Mal acabámos de ver as prendas e de tomar o pequeno-almoço, trocámos o Saint-Nicolas pelo Harry Potter. Enquanto o meu amor foi com o Vasco à Reciclagem (é todo um programa, como expliquei aqui), o filho crescido e eu decoramos a casa a preceito. Coisa pequena ficou completamente estarrecida quando chegou! Tenho pena de não termos tirado mais fotografias… mas não houve tempo. Duas crianças que não tinham confirmado a presença decidiram aparecer de surpresa e tivemos de fazer varinhas mágicas à pressa. E o meu amor suou as estopinhas para imitar a bela fonte “Harry Potter” para escrever os nomes deles à mão. A ideia era colar o nome nas garrafinhas para personalizar as bebidas. O “Filtro do Amor” fez sucesso entre as raparigas. Os rapazes preferiram o “Sangue de Dragão” e o “Elixir da Verdade”. Acho que foi a primeira festa em que não tive de limpar refrigerante entornado, nem dei com copos nos sítios mais estranhos da casa. A verdade é que o tema Harry Potter acabou por balizar um bocado a loucura de ter a casa cheia de rapaziada de 10 anos. Os miúdos adoraram, estiverem entretidos e a confusão não foi tão grande. Fizemos um concurso para distribuir as varinhas, que durou imenso tempo. Na porta do quintal, colei uma lista de feitiços… o que acabou por os arrastar lá para fora. Felizmente estava um dia lindo. Com temperaturas quase negativas, mas solarengo. Quando a criançada começou a ficar demasiado excitada, o meu amor lembrou-se de fazer um torneio de bilhar indiano. A seguir, abrimos o banquete. Entre comerem e verem as decorações, passou-se mais um bom bocado. Imensos miúdos pediram para guardar as garrafinhas com os nomes, os chocolates com etiquetas estranhas e as snitch douradas que improvisei com Ferrero Rocher e umas asas. Acabaram por ver aquilo como decorações e, por mais que disséssemos que podiam comer, ninguém queria estragar as embalagens porque queriam levar as lembranças para casa! À saída, podiam tirar um doce mágico do pote dos doces mágicos. Bom… o mais difícil foi mesmo arrancá-los de nossa casa, no final.

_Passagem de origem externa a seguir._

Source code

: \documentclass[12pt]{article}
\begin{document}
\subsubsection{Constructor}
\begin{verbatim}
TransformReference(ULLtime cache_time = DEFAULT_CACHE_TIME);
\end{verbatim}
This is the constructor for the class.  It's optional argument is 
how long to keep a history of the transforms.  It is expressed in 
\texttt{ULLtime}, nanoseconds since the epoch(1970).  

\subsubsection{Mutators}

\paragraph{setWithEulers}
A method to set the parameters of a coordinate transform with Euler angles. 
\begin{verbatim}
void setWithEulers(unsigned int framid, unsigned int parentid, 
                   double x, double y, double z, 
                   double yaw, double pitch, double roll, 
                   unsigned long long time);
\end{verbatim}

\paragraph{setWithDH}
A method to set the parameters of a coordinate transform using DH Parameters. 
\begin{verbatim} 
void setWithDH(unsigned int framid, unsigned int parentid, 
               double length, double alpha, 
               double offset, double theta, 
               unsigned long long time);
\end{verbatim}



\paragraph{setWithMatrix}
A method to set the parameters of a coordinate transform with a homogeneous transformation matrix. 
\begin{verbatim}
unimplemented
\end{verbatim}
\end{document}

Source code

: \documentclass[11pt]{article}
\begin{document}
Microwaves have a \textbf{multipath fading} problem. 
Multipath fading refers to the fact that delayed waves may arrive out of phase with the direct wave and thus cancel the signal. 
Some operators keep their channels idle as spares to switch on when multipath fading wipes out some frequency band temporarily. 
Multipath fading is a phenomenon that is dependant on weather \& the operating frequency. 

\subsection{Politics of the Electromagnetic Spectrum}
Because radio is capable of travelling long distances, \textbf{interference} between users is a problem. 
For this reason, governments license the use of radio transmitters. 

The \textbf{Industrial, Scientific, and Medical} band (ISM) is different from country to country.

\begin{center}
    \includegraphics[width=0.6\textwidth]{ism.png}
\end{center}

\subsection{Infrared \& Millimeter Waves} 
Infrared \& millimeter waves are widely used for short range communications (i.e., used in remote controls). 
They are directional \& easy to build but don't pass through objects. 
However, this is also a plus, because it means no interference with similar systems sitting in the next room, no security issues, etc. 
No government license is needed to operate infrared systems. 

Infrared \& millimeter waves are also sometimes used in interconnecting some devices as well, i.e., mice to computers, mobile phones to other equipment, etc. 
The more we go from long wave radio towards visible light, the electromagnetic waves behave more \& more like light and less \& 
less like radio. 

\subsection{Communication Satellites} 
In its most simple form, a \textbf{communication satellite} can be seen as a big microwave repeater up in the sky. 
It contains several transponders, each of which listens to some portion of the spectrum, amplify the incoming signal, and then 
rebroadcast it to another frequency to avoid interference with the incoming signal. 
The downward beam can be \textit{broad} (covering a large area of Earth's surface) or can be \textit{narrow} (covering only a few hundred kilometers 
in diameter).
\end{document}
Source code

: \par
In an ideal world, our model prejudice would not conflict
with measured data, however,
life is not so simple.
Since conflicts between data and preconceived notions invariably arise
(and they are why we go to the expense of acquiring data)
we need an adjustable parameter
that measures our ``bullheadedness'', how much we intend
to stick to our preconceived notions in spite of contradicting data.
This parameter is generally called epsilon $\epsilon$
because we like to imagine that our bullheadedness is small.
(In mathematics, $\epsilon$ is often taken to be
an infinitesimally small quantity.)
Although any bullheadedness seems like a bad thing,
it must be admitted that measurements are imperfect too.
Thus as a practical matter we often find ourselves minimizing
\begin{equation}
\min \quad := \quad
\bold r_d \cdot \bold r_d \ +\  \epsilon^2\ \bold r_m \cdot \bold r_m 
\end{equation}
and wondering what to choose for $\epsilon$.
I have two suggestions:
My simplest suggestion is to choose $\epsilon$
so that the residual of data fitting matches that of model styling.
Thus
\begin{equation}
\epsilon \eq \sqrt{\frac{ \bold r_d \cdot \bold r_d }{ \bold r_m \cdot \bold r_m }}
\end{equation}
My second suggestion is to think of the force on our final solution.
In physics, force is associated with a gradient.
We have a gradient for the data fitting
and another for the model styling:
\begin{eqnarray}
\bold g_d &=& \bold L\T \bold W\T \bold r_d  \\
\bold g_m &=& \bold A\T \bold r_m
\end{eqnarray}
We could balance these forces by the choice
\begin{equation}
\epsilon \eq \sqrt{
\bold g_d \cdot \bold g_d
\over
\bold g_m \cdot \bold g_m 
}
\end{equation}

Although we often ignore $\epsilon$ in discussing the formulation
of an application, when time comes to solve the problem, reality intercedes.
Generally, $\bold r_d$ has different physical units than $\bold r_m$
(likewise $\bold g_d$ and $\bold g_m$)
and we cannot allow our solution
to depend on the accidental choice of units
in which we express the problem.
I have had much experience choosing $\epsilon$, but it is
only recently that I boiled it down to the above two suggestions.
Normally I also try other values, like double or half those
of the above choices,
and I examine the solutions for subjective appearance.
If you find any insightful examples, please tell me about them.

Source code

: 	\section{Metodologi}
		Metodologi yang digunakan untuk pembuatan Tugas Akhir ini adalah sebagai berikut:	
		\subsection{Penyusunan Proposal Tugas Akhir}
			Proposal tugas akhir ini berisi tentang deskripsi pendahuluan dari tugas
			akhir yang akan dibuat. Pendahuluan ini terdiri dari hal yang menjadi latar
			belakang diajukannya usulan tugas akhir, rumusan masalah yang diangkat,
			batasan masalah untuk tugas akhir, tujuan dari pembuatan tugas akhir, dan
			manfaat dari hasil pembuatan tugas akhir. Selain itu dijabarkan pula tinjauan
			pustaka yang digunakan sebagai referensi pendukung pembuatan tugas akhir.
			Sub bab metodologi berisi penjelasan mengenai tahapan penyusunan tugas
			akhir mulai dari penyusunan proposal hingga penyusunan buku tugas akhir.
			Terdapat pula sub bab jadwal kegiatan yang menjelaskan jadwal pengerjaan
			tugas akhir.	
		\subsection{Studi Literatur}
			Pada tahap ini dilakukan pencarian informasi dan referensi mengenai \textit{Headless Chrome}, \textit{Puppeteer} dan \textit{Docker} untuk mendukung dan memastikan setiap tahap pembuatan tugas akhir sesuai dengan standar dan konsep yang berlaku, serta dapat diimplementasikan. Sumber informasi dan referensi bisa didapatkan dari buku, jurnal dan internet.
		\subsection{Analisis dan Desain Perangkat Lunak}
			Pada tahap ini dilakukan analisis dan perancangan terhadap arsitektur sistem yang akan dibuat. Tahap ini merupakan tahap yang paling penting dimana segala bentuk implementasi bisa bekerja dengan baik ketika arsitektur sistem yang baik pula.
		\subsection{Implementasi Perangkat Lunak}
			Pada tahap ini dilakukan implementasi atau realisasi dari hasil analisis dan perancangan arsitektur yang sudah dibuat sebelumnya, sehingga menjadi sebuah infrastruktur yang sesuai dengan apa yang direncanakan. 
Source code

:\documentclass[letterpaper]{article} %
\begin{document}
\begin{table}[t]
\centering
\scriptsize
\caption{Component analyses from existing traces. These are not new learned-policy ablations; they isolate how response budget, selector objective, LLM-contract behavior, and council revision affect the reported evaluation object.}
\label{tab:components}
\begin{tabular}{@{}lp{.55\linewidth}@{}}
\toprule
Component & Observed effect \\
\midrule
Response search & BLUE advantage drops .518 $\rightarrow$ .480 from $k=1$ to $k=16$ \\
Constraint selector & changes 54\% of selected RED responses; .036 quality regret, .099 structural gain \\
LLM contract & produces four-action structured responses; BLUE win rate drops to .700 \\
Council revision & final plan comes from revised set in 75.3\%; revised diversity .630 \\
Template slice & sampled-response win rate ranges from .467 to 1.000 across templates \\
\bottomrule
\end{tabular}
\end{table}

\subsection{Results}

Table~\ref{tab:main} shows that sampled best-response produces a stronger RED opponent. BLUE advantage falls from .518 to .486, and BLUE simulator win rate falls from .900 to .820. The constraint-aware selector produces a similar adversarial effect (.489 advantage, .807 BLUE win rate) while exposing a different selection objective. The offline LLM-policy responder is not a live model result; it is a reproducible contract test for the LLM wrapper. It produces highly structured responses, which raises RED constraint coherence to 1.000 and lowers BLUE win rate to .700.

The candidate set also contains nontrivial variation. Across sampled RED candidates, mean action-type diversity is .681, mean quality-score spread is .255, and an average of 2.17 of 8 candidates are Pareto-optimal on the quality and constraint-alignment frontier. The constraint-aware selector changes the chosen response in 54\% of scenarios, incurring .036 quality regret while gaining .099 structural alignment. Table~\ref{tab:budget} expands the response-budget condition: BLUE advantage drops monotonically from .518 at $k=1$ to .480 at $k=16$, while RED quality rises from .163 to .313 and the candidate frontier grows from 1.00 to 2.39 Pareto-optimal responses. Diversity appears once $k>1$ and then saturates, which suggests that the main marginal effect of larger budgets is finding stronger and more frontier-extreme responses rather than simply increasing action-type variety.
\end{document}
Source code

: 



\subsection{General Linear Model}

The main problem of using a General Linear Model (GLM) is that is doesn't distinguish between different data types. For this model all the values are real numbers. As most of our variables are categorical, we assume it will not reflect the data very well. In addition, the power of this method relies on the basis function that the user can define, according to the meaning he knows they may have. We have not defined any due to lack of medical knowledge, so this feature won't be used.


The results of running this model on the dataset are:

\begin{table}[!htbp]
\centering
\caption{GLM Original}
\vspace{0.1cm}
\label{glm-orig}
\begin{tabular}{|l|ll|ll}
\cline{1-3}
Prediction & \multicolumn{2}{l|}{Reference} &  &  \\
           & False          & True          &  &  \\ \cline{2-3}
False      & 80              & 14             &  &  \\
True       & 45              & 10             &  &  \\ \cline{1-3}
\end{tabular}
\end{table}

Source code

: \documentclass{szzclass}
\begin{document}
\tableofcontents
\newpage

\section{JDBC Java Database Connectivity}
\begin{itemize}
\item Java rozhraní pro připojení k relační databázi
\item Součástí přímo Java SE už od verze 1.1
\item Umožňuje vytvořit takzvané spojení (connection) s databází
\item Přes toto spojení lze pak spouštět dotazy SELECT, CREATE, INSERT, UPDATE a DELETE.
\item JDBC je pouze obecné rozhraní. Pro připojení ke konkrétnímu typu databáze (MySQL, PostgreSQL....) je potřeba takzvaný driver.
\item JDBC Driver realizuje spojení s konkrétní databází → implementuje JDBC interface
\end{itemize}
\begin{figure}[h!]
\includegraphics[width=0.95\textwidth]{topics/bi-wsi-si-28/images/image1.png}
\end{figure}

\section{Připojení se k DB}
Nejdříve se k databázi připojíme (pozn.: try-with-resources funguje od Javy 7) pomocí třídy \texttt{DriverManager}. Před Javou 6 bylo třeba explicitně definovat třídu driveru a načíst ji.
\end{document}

Eu estava preocupada com o facto de uns miúdos se irem embora e de outros ficarem cá a dormir, mas acabou por correr tudo bem. A casa foi-se esvaziando aos poucos e, os que era suposto ficarem, deixaram-se ficar para trás discretamente. Curiosamente, apesar do repasto faustoso, ainda se empanturraram com esparguete à bolonhesa ao jantar. Deixámo-los ver um filme às escuras no Home Cinema, na esperança que depois caíssem de cansaço na cama. Não deu resultado. Tal como não funcionou o meu ralhete, nem o do belga. O filho grande acabou por pôr cobro à conversa nocturna com uma das suas ameaças torcionárias: se não se calassem, a meio da noite ia assustá-los a sério. Calaram-se, claro… não durou foi muito tempo, infelizmente. Às 6h30 da manhã já estavam outra vez numa excitação parva. Só que o Diogo dormia a sono solto e não nos veio valer… Ainda os tentámos mandar lá para cima ver mais um filme, na esperança de que o conseguissem acordar. Obviamente, o sono adolescente é mais forte do que tudo o resto… filho crescido limitou-se a enfiar os phones nos ouvidos e virou-se para o outro lado. Como dois sonâmbulos, fomos preparar o pequeno-almoço para esta gente toda. Acabaram com o pão, o mel, duas embalagens de leite e uma caixa de cereais. E ainda assentaram com umas belas fatias de bolo. Não sei que mais teriam comido, se o meu amor não tivesse decidido acabar com aquele disparate e começasse a levantar a mesa. Entre vestirem-se, arrumarem o quarto e mais trinta mil feitiços, começaram finalmente a chegar os pais. Estava eu calmamente a fazer um café, quando o Belga decretou que tínhamos ganho o merecido prémio do pequeno-almoço inglês no café da esquina. Largámos os filhos e fugimos à socapa. E tenho a dizer que soube mesmo muito bem!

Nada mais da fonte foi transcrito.